For most conspicuous bravery, initiative and skilful leading on the 27th and 28th August, 1918, when in command of his battalion. On the 27th he led his battalion with great bravery and skill from Crow and Aigrette trenches in front of Wancourt to the attack on the Fresnes-Rouvroy line. From the outset the brigade, of which the 24th Battalion was a central unit, came under very heavy shell and machine-gun fire, suffering many casualties, especially amongst leaders. Units became partially disorganised and the advance was checked. Appreciating the vital importance to the brigade front of a lead by the centre, and undismayed by annihilating fire, Lt.-Col. Clark-Kennedy, by sheer personality and initiative, inspired his men and led them forward. On several occasions he set an outstanding example by leading parties straight at the machine-gun nests which were holding up the advance and overcame these obstacles. By controlling the direction of neighbouring units and collecting men who had lost their leaders, he rendered valuable services in strengthening the line, and enabled the whole brigade front to move forward.
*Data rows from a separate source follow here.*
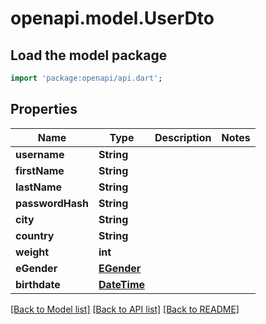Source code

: # openapi.model.UserDto

## Load the model package
```dart
import 'package:openapi/api.dart';
```

## Properties
Name | Type | Description | Notes
------------ | ------------- | ------------- | -------------
**username** | **String** |  | 
**firstName** | **String** |  | 
**lastName** | **String** |  | 
**passwordHash** | **String** |  | 
**city** | **String** |  | 
**country** | **String** |  | 
**weight** | **int** |  | 
**eGender** | [**EGender**](EGender.md) |  | 
**birthdate** | [**DateTime**](DateTime.md) |  | 

[[Back to Model list]](../README.md#documentation-for-models) [[Back to API list]](../README.md#documentation-for-api-endpoints) [[Back to README]](../README.md)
By the afternoon, very largely due to the determined leadership of this officer and disregard for his own life, his battalion, despite heavy losses, had made good the maze of trenches west of Cherisy and Cherisy Village, had crossed the Sensee River bed, and had occupied Occident Trench in front of the heavy wire of the Fresnes-Rouvroy line; under continuous fire he then went up and down his line until far into the night, improving the position, giving wonderful encouragement to his men, and sent back very clear reports. On the next day he again showed valorous leadership in the attack on the Fresnes-Rouvroy line and Upton Wood. Though severely wounded soon after the start he refused aid, and dragged himself to a shell-hole, from which he could observe. Realising that his exhausted troops could advance no further he established a strong line of defence and thereby prevented the loss of most important ground. Despite intense pain and serious loss of blood he refused to be evacuated for over five hours, by which time he had established the line in a position from which it was possible for the relieving troops to continue the advance. It is impossible to overestimate the results achieved by the valour and leadership of this officer.